In some countries, they extract cannabis strains with chemicals such as butane or alcohol to produce a more potent form of hash oil. This type of hash oil can be consumed by smoking, vaporizing or can be infused into edibles. It’s important to note that the way hash is made can vary depending on the local laws, customs and culture. In some countries, the production of hash is illegal, while in others it is a traditional practice that has been passed down through generations.
References and additional reading
- Russo, E. B. (2001). Hashish! In: Handbook of Cannabis. Oxford University Press, Oxford.
- Guzmán, M. (2003). The Genus Cannabis. Springer Science & Business Media.

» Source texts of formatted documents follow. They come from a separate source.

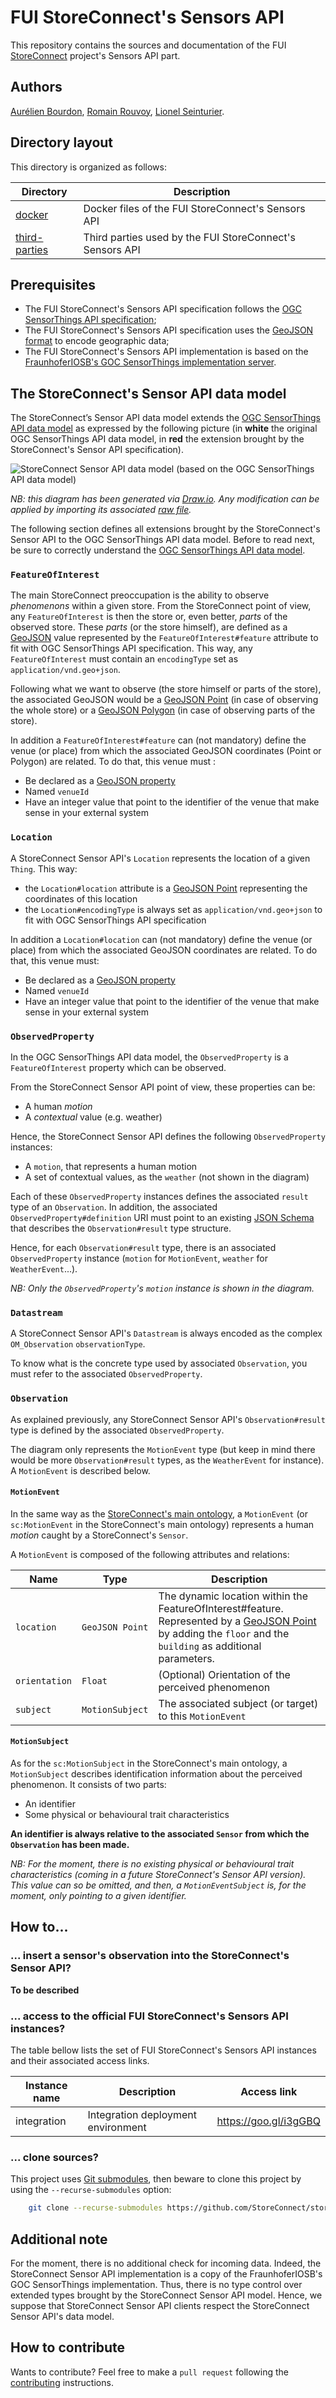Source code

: 

# FUI StoreConnect's Sensors API

This repository contains the sources and documentation of the FUI [StoreConnect](https://www.pole-scs.org/projet/storeconnect) project's Sensors API part.

## Authors

[Aurélien Bourdon](https://github.com/abourdon), [Romain Rouvoy](http://romain.rouvoy.fr), [Lionel Seinturier](http://www.lifl.fr/~seinturi).

## Directory layout

This directory is organized as follows:

Directory                                   | Description
------------------------------------------- | --------------------------------------------------------
[docker](./docker)                          | Docker files of the FUI StoreConnect's Sensors API
[third-parties](./third-parties)            | Third parties used by the FUI StoreConnect's Sensors API 

## Prerequisites

- The FUI StoreConnect's Sensors API specification follows the [OGC SensorThings API specification](https://github.com/opengeospatial/sensorthings);
- The FUI StoreConnect's Sensors API specification uses the [GeoJSON format](http://geojson.org/) to encode geographic data;
- The FUI StoreConnect's Sensors API implementation is based on the [FraunhoferIOSB's GOC SensorThings implementation server](https://github.com/FraunhoferIOSB/SensorThingsServer). 

## The StoreConnect's Sensor API data model

The StoreConnect’s Sensor API data model extends the [OGC SensorThings API data model](http://docs.opengeospatial.org/is/15-078r6/15-078r6.html#24) as expressed by the following picture (in **white** the original OGC SensorThings API data model, in **red** the extension brought by the StoreConnect's Sensor API specification).

![StoreConnect Sensor API data model (based on the OGC SensorThings API data model)](resources/storeconnect-sensor-api-data-model.svg)

_NB: this diagram has been generated via [Draw.io](https//www.draw.io). Any modification can be applied by importing its associated [raw file](resources/storeconnect-sensor-api-data-model.xml)._

The following section defines all extensions brought by the StoreConnect's Sensor API to the OGC SensorThings API data model. Before to read next, be sure to correctly understand the [OGC SensorThings API data model](http://docs.opengeospatial.org/is/15-078r6/15-078r6.html#24).

### `FeatureOfInterest`

The main StoreConnect preoccupation is the ability to observe _phenomenons_ within a given store. From the StoreConnect point of view, any `FeatureOfInterest` is then the store or, even better, _parts_ of the observed store. These _parts_ (or the store himself), are defined as a [GeoJSON](http://geojson.org/) value represented by the `FeatureOfInterest#feature` attribute to fit with OGC SensorThings API specification. This way, any `FeatureOfInterest` must contain an `encodingType` set as `application/vnd.geo+json`.

Following what we want to observe (the store himself or parts of the store), the associated GeoJSON would be a [GeoJSON Point](https://tools.ietf.org/html/rfc7946#section-3.1.2) (in case of observing the whole store) or a [GeoJSON Polygon](https://tools.ietf.org/html/rfc7946#section-3.1.6) (in case of observing parts of the store).

In addition a `FeatureOfInterest#feature` can (not mandatory) define the venue (or place) from which the associated GeoJSON coordinates (Point or Polygon) are related. To do that, this venue must :
- Be declared as a [GeoJSON property](https://tools.ietf.org/html/rfc7946#section-3.2)
- Named `venueId`
- Have an integer value that point to the identifier of the venue that make sense in your external system

### `Location`

A StoreConnect Sensor API's `Location` represents the location of a given `Thing`.
This way:
- the `Location#location` attribute is a [GeoJSON Point](https://tools.ietf.org/html/rfc7946#section-3.1.2) representing the coordinates of this location
- the `Location#encodingType` is always set as `application/vnd.geo+json` to fit with OGC SensorThings API specification

In addition a `Location#location` can (not mandatory) define the venue (or place) from which the associated GeoJSON coordinates are related. To do that, this venue must:
- Be declared as a [GeoJSON property](https://tools.ietf.org/html/rfc7946#section-3.2)
- Named `venueId`
- Have an integer value that point to the identifier of the venue that make sense in your external system

### `ObservedProperty`

In the OGC SensorThings API data model, the `ObservedProperty` is a `FeatureOfInterest` property which can be observed.

From the StoreConnect Sensor API point of view, these properties can be:
- A human _motion_
- A _contextual_ value (e.g. weather)

Hence, the StoreConnect Sensor API defines the following `ObservedProperty` instances:
- A `motion`, that represents a human motion
- A set of contextual values, as the `weather` (not shown in the diagram)
 
Each of these `ObservedProperty` instances defines the associated `result` type of an `Observation`. In addition, the associated `ObservedProperty#definition` URI must point to an existing [JSON Schema](http://json-schema.org/) that describes the `Observation#result`  type structure.

Hence, for each `Observation#result` type, there is an associated `ObservedProperty` instance (`motion` for `MotionEvent`, `weather` for `WeatherEvent`...).

_NB: Only the `ObservedProperty`'s `motion`  instance is shown in the diagram._

### `Datastream`

A StoreConnect Sensor API's `Datastream` is always encoded as the complex `OM_Observation` `observationType`. 

To know what is the concrete type used by associated `Observation`, you must refer to the associated `ObservedProperty`.
 
### `Observation`

As explained previously, any StoreConnect Sensor API's `Observation#result`  type is defined by the associated `ObservedProperty`.

The diagram only represents the `MotionEvent` type (but keep in mind there would be more `Observation#result` types, as the `WeatherEvent` for instance). A `MotionEvent` is described below.

#### `MotionEvent`

In the same way as the [StoreConnect's main ontology](https://github.com/StoreConnect/storeconnect-ontologies-api/tree/develop/ontologies/storeconnect-main), a `MotionEvent` (or `sc:MotionEvent` in the StoreConnect's main ontology) represents a human _motion_ caught by a StoreConnect's `Sensor`.

A `MotionEvent` is composed of the following attributes and relations:

Name            | Type              | Description
--------------- | ----------------- | -----------------------------------------------------------------------------------------------------------------------------------------------------------------------------------------------------------------
`location`      | `GeoJSON Point`   | The dynamic location within the FeatureOfInterest#feature. Represented by a [GeoJSON Point](https://tools.ietf.org/html/rfc7946#section-3.1.2) by adding the `floor` and the `building` as additional parameters.
`orientation`   | `Float`           | (Optional) Orientation of the perceived phenomenon
`subject`       | `MotionSubject`   | The associated subject (or target) to this `MotionEvent`

#### `MotionSubject`

As for the `sc:MotionSubject` in the StoreConnect's main ontology, a `MotionSubject` describes identification information about the perceived phenomenon. It consists of two parts:
- An identifier
- Some physical or behavioural trait characteristics

**An identifier is always relative to the associated `Sensor` from which the `Observation` has been made.**

_NB: For the moment, there is no existing physical or behavioural trait characteristics (coming in a future StoreConnect's Sensor API version). This value can so be omitted, and then, a `MotionEventSubject` is, for the moment, only pointing to a given identifier._ 

## How to...

### ... insert a sensor's observation into the StoreConnect's Sensor API?

**To be described**

### ... access to the official FUI StoreConnect's Sensors API instances?

The table bellow lists the set of FUI StoreConnect's Sensors API instances and their associated access links.

Instance name   | Description                           | Access link
--------------- | ------------------------------------- | ---------------------
integration     | Integration deployment environment    | https://goo.gl/i3gGBQ

### ... clone sources?

This project uses [Git submodules](https://git-scm.com/book/en/v2/Git-Tools-Submodules), then beware to clone this project by using the `--recurse-submodules` option:

```bash
    git clone --recurse-submodules https://github.com/StoreConnect/storeconnect-sensors-api.git
```

## Additional note

For the moment, there is no additional check for incoming data. Indeed, the StoreConnect Sensor API implementation is a copy of the FraunhoferIOSB's GOC SensorThings implementation. Thus, there is no type control over extended types brought by the StoreConnect Sensor API model.
Hence, we suppose that StoreConnect Sensor API clients respect the StoreConnect Sensor API's data model.

## How to contribute

Wants to contribute? Feel free to make a `pull request` following the [contributing](./CONTRIBUTING.md) instructions.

- Slade, D. (2006). Perception and the Physical World: Psychological and Philosophical Issues. Psychology Press.
- Trichter, S. (2015). High Culture: Marijuana in the Lives of Americans. University Press of Kentucky.
- Al-Faris, N. A. (1994). Hashish: The Joy of Life. A M Phil thesis. Al-Faris, N. A. (1994). Hashish: The Joy of Life. A M Phil thesis.
- Rätsch, C. (2005). The Encyclopedia of Psychoactive Plants: Ethnopharmacology and Its Applications. Inner Traditions / Bear & Co.
- Gootenberg, P. (2008). Andean Cocaine: The Making of a Global Drug. University of North Carolina Press.
- Hassan, R. (2011). Hashish! Algora Publishing.
These references provide a historical and scientific perspective on hashish, including its use, cultural significance, and botanical classification. They also discuss the effects of hashish on perception and the physical world, and provide additional information on the history and use of hashish, both in the past and present.